🤖 AI Summary
This work addresses the challenge of enabling legged robots to autonomously, efficiently, and collision-free rearrange multiple large, heavy objects—such as furniture—in complex environments. The authors propose a hierarchical reinforcement learning–driven autonomous rearrangement system that integrates a unified interaction configuration representation, object planar velocity estimation, whole-body low-level control, and online task-and-motion co-replanning. This framework enables a single policy to generalize robustly across diverse large-object manipulation tasks.
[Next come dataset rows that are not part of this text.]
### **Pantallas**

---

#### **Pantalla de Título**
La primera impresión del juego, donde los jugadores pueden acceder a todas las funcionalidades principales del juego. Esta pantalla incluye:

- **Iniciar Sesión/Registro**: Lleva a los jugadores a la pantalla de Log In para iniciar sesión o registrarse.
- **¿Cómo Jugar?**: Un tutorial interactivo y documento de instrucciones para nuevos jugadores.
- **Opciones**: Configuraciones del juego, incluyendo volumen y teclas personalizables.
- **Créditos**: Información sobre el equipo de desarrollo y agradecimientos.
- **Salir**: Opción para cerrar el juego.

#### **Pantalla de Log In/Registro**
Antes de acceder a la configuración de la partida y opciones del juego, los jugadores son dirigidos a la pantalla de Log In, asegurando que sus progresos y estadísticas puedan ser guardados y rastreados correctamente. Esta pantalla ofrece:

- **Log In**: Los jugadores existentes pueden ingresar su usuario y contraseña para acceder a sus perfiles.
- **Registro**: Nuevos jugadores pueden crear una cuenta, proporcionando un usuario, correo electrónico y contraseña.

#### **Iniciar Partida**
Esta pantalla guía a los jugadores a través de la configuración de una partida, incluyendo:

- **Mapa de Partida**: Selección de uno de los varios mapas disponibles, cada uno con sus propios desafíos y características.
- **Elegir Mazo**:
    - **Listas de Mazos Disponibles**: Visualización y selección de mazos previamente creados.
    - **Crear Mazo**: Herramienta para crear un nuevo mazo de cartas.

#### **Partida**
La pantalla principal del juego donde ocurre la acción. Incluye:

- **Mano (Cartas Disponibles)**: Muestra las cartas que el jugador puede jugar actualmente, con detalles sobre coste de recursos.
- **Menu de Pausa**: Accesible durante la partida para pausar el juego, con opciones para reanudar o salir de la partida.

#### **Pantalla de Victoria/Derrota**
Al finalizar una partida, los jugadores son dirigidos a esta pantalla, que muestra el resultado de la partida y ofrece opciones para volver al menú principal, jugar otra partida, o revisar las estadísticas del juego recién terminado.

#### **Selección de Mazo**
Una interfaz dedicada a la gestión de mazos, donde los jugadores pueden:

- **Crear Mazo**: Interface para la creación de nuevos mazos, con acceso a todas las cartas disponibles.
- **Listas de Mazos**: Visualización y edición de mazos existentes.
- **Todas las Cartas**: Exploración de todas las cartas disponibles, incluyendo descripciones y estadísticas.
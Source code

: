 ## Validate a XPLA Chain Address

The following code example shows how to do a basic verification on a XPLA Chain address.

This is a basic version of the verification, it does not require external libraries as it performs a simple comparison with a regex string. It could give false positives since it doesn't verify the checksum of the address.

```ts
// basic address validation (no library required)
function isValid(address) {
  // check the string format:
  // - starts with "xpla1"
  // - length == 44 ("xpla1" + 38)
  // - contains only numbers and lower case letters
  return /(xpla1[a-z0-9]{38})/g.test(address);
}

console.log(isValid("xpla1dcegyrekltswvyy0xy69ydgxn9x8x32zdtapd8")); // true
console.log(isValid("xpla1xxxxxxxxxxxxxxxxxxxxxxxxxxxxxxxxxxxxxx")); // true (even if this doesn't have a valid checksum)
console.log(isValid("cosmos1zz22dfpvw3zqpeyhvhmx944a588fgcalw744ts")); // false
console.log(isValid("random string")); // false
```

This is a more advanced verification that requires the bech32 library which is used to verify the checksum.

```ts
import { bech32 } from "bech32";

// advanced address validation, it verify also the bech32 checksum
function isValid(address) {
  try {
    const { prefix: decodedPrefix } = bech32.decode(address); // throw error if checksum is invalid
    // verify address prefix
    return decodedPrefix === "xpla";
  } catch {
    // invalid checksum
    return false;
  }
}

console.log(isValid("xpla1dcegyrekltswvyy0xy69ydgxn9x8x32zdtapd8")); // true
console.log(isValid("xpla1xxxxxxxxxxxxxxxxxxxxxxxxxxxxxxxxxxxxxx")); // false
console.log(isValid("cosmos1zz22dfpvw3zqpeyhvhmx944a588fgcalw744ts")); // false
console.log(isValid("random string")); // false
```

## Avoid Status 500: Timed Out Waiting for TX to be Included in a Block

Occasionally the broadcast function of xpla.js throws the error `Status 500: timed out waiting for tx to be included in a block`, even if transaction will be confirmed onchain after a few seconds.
Experiments demonstrate strong robustness in both simulation and real-world settings: the system successfully completed eight consecutive rounds of rearranging 32 chairs (approximately 40 minutes) without failure and achieved autonomous long-distance rearrangement over 40 meters, significantly outperforming strong baseline methods.
📝 Abstract
Endowing robots with the ability to rearrange various large and heavy objects, such as furniture, can substantially alleviate human workload. However, this task is extremely challenging due to the need to interact with diverse objects and efficiently rearrange multiple objects in complex environments while ensuring collision-free loco-manipulation. In this work, we present ALORE, an autonomous large-object rearrangement system for a legged manipulator that can rearrange various large objects across diverse scenarios. The proposed system is characterized by three main features: (i) a hierarchical reinforcement learning training pipeline for multi-object environment learning, where a high-level object velocity controller is trained on top of a low-level whole-body controller to achieve efficient and stable joint learning across multiple objects; (ii) two key modules, a unified interaction configuration representation and an object velocity estimator, that allow a single policy to regulate planar velocity of diverse objects accurately; and (iii) a task-and-motion planning framework that jointly optimizes object visitation order and object-to-target assignment, improving task efficiency while enabling online replanning. Comparisons against strong baselines show consistent superiority in policy generalization, object-velocity tracking accuracy, and multi-object rearrangement efficiency. Key modules are systematically evaluated, and extensive simulations and real-world experiments are conducted to validate the robustness and effectiveness of the entire system, which successfully completes 8 continuous loops to rearrange 32 chairs over nearly 40 minutes without a single failure, and executes long-distance autonomous rearrangement over an approximately 40 m route. The open-source packages are available at https://zhihaibi.github.io/Alore/.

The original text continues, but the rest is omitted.